BEGIN

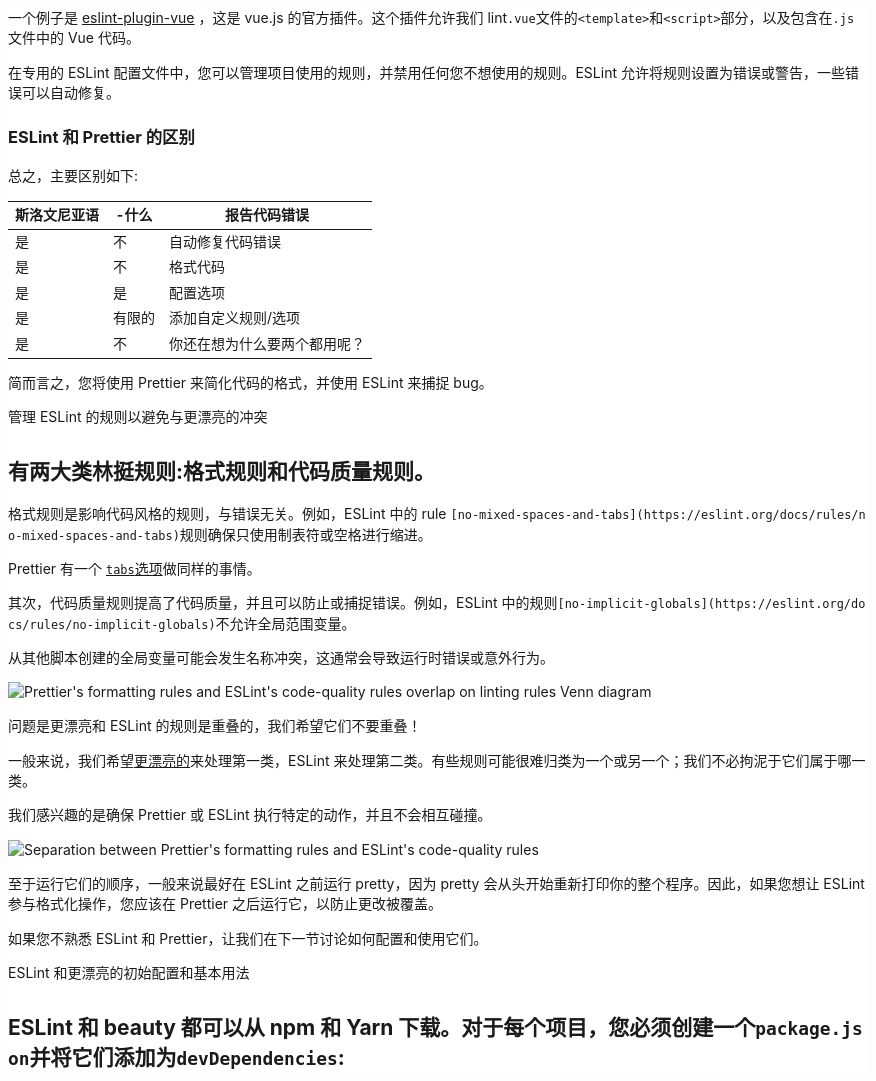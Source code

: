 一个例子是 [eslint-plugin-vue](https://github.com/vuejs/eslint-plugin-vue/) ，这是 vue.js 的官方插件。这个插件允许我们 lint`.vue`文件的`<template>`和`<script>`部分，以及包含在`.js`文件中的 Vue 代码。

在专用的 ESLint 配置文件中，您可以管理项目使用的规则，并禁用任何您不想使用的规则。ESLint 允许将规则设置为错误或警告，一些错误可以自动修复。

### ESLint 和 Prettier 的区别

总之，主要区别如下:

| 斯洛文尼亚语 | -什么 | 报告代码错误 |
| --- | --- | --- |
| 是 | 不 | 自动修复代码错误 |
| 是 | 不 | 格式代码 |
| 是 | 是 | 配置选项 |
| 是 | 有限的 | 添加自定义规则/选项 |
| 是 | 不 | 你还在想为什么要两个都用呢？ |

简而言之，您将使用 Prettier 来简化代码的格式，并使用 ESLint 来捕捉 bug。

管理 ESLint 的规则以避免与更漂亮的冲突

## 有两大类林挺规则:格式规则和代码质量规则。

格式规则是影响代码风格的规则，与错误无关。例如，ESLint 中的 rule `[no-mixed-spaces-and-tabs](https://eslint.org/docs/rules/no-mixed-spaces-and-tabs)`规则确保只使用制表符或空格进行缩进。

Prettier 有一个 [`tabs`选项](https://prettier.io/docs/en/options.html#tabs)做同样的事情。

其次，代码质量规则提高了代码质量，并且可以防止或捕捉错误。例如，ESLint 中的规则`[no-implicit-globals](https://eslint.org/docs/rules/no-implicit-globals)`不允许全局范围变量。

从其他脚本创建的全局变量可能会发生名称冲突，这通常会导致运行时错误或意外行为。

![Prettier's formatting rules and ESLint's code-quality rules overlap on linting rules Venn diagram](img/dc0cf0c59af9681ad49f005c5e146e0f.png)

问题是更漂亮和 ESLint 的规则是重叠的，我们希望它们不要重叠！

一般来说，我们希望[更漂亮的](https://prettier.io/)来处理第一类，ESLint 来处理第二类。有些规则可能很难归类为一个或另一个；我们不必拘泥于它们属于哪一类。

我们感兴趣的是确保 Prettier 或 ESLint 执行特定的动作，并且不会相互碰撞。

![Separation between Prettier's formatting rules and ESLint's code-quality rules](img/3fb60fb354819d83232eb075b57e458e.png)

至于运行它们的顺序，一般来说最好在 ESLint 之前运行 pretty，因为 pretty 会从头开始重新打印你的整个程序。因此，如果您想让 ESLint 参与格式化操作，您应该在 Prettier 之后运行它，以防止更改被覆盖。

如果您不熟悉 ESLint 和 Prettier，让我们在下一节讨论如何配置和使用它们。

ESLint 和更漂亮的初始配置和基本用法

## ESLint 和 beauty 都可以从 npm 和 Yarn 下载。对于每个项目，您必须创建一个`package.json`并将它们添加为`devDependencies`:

END

• [WHAT THE TASK ASKS] What is the number of lines in these records that contain "tabs"? Reply with the number only.

• [ANSWER TO THIS TASK] 2